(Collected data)

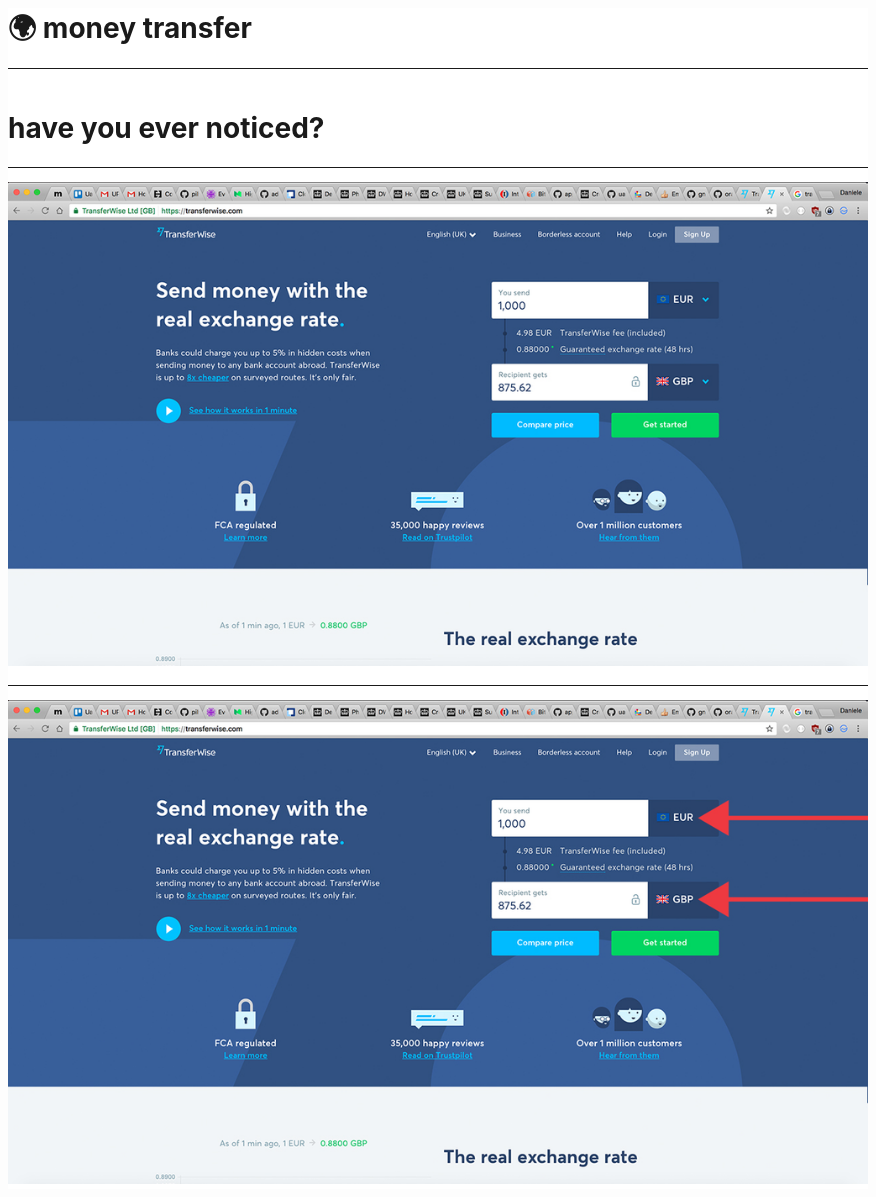 
# :earth_africa: money transfer

---

# have you ever noticed?

---

![fill](./assets/transferwise-eur-gbp.jpg)

---

![fill](./assets/transferwise-eur-gbp-highlighted.jpg)
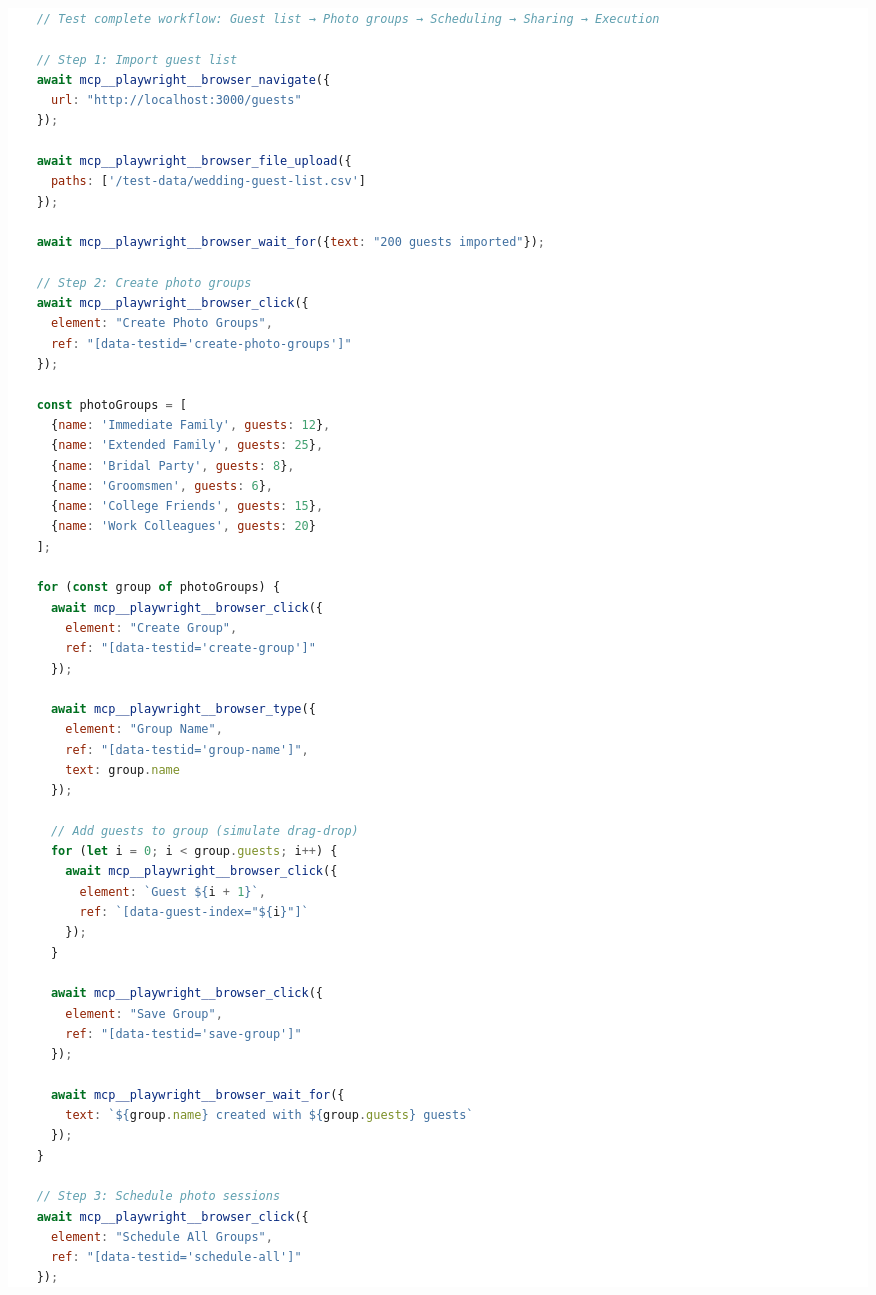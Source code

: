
 ```javascript
    // Test complete workflow: Guest list → Photo groups → Scheduling → Sharing → Execution
    
    // Step 1: Import guest list
    await mcp__playwright__browser_navigate({
      url: "http://localhost:3000/guests"
    });
    
    await mcp__playwright__browser_file_upload({
      paths: ['/test-data/wedding-guest-list.csv']
    });
    
    await mcp__playwright__browser_wait_for({text: "200 guests imported"});
    
    // Step 2: Create photo groups
    await mcp__playwright__browser_click({
      element: "Create Photo Groups",
      ref: "[data-testid='create-photo-groups']"
    });
    
    const photoGroups = [
      {name: 'Immediate Family', guests: 12},
      {name: 'Extended Family', guests: 25},
      {name: 'Bridal Party', guests: 8},
      {name: 'Groomsmen', guests: 6},
      {name: 'College Friends', guests: 15},
      {name: 'Work Colleagues', guests: 20}
    ];
    
    for (const group of photoGroups) {
      await mcp__playwright__browser_click({
        element: "Create Group",
        ref: "[data-testid='create-group']"
      });
      
      await mcp__playwright__browser_type({
        element: "Group Name",
        ref: "[data-testid='group-name']",
        text: group.name
      });
      
      // Add guests to group (simulate drag-drop)
      for (let i = 0; i < group.guests; i++) {
        await mcp__playwright__browser_click({
          element: `Guest ${i + 1}`,
          ref: `[data-guest-index="${i}"]`
        });
      }
      
      await mcp__playwright__browser_click({
        element: "Save Group",
        ref: "[data-testid='save-group']"
      });
      
      await mcp__playwright__browser_wait_for({
        text: `${group.name} created with ${group.guests} guests`
      });
    }
    
    // Step 3: Schedule photo sessions
    await mcp__playwright__browser_click({
      element: "Schedule All Groups",
      ref: "[data-testid='schedule-all']"
    });
```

**What is expected:**
Filter the records for lines containing the word "transferwise" and copy each one.

**Answer:**
![fill](./assets/transferwise-eur-gbp.jpg)
![fill](./assets/transferwise-eur-gbp-highlighted.jpg)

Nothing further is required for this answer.